Earlier this week, the Bloc Quebecois MP Alexis Brunelle-Duceppe introduced a motion in the House of Commons calling on the International Olympic Committee to postpone the games for one year, so that an international observation mission could visit Xinjiang, where crimes against humanity targeted against Uyghurs are alleged to be occurring.
“The Chinese government… is violating every provision of the United Nations Genocide Convention,” Brunelle-Duceppe said.
He also called for China to be withdrawn from the Olympics if it refused to host the mission. Brunelle-Duceppe’s motion was blocked.
On Tuesday, Pascale St-Onge, the federal minister of sport, said Canada has not yet decided whether or not to boycott the games.
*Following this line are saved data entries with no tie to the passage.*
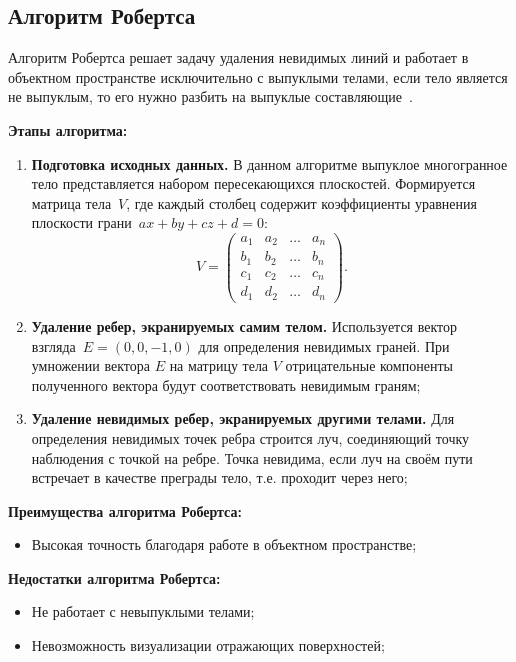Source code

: \subsection{Алгоритм Робертса}

Алгоритм Робертса решает задачу удаления невидимых линий и работает в объектном пространстве исключительно с выпуклыми телами, если тело является не выпуклым, то его нужно разбить на выпуклые составляющие~\cite{rodgersCG}.

\textbf{Этапы алгоритма:}
\begin{enumerate}[label=\arabic*)]
	\item \textbf{Подготовка исходных данных.} В данном алгоритме выпуклое многогранное тело представляется набором пересекающихся плоскостей. Формируется матрица тела~$V$, где каждый столбец содержит коэффициенты уравнения плоскости грани~$ax + by + cz + d = 0$:
	\begin{equation}
		V = \begin{pmatrix}
			a_{1} & a_{2} & \ldots & a_{n}\\
			b_{1} & b_{2} & \ldots & b_{n}\\
			c_{1} & c_{2} & \ldots & c_{n}\\
			d_{1} & d_{2} & \ldots & d_{n}
		\end{pmatrix}.
	\end{equation}
	\item \textbf{Удаление ребер, экранируемых самим телом.} Используется вектор взгляда~$E = (0, 0, -1, 0)$ для определения невидимых граней. При умножении вектора $E$ на матрицу тела $V$ отрицательные компоненты полученного вектора будут соответствовать невидимым граням;
	
	\item \textbf{Удаление невидимых ребер, экранируемых другими телами.} Для определения невидимых точек ребра строится луч, соединяющий точку наблюдения с точкой на ребре. Точка невидима, если луч на своём пути встречает в качестве преграды тело, т.е. проходит через него;
\end{enumerate}

\textbf{Преимущества алгоритма Робертса:}
\begin{itemize}
	\item Высокая точность благодаря работе в объектном пространстве;
\end{itemize}

\textbf{Недостатки алгоритма Робертса:}
\begin{itemize}
	\item Не работает с невыпуклыми телами;
	\item Невозможность визуализации отражающих поверхностей;
\end{itemize}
“The decision has not been yet made, we are still in discussion,” St-Onge told reporters outside the House of Commons. “In regards to the government, we obviously respect the independence of the Canadian Olympic and Paralympic committees with respect to Team Canada’s participation in the Olympic Games. At the moment, our priority is the safety and security of all athletes.”
Margaret McCuaig-Johnston, a senior fellow at the Institute for Science, Society and Policy at the University of Ottawa, said Canada’s decision will have to balance the interests of athletes and human rights.
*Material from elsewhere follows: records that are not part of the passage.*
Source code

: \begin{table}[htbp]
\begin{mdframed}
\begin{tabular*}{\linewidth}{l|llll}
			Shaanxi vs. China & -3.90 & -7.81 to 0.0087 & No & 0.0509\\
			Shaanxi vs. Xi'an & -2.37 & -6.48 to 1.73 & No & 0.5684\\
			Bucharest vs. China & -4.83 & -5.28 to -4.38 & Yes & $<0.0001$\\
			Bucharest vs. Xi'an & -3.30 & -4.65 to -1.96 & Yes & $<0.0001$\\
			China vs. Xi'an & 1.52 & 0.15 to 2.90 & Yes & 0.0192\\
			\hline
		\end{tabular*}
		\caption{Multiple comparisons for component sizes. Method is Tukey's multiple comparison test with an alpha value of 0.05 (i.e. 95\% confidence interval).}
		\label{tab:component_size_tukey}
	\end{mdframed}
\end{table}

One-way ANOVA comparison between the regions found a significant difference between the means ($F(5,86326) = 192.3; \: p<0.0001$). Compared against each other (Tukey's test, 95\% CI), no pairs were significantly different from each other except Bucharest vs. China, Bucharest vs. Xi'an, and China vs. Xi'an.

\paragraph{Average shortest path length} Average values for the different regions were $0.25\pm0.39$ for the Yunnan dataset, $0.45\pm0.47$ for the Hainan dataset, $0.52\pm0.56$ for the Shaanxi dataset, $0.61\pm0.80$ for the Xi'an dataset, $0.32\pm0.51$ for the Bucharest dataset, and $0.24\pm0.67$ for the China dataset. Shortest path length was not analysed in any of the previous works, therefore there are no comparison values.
“The Olympics are a big celebration of sports, but also international togetherness. And especially the opening and closing ceremonies are big celebrations of the host country. They get to put on a big extravaganza of the best entertainment their country has to offer,” she said.
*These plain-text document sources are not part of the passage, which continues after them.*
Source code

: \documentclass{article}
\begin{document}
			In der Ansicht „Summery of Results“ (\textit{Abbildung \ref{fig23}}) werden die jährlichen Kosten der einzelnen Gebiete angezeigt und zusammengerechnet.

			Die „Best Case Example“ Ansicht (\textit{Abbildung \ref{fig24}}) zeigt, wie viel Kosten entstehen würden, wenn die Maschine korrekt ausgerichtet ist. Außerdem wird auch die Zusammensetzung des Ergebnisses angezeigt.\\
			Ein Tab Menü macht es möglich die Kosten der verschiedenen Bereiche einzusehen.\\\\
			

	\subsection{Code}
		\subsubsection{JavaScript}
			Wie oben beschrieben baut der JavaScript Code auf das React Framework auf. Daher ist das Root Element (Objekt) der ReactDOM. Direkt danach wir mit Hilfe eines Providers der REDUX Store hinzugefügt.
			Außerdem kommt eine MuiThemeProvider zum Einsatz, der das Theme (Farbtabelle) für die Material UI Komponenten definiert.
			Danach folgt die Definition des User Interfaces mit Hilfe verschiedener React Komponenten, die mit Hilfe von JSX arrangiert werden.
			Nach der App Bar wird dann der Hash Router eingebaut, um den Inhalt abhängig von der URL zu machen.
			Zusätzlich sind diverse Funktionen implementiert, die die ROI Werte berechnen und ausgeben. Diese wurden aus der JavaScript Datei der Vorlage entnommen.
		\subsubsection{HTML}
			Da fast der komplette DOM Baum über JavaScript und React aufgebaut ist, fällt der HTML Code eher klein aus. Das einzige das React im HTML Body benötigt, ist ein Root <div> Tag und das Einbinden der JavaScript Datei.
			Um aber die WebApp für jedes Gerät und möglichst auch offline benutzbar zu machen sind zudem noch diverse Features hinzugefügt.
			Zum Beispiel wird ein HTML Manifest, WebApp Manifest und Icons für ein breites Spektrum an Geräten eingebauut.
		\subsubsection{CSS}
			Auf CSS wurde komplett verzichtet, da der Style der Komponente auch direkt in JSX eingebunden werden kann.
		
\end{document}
“We don’t want our athletes to have to lose the opportunity of their career, something they’ve worked [on] for many years. If they didn’t attend at all, they would then have to work another four years — it’s a lot to ask them to give up.”
McCuaig-Johnston said Canadian athletes will have to consider how their participation in opening and closing ceremonies will be seen when they return home. “They will have to answer questions about why they went to big celebrations in China, when millions of people are being tortured and victimized.”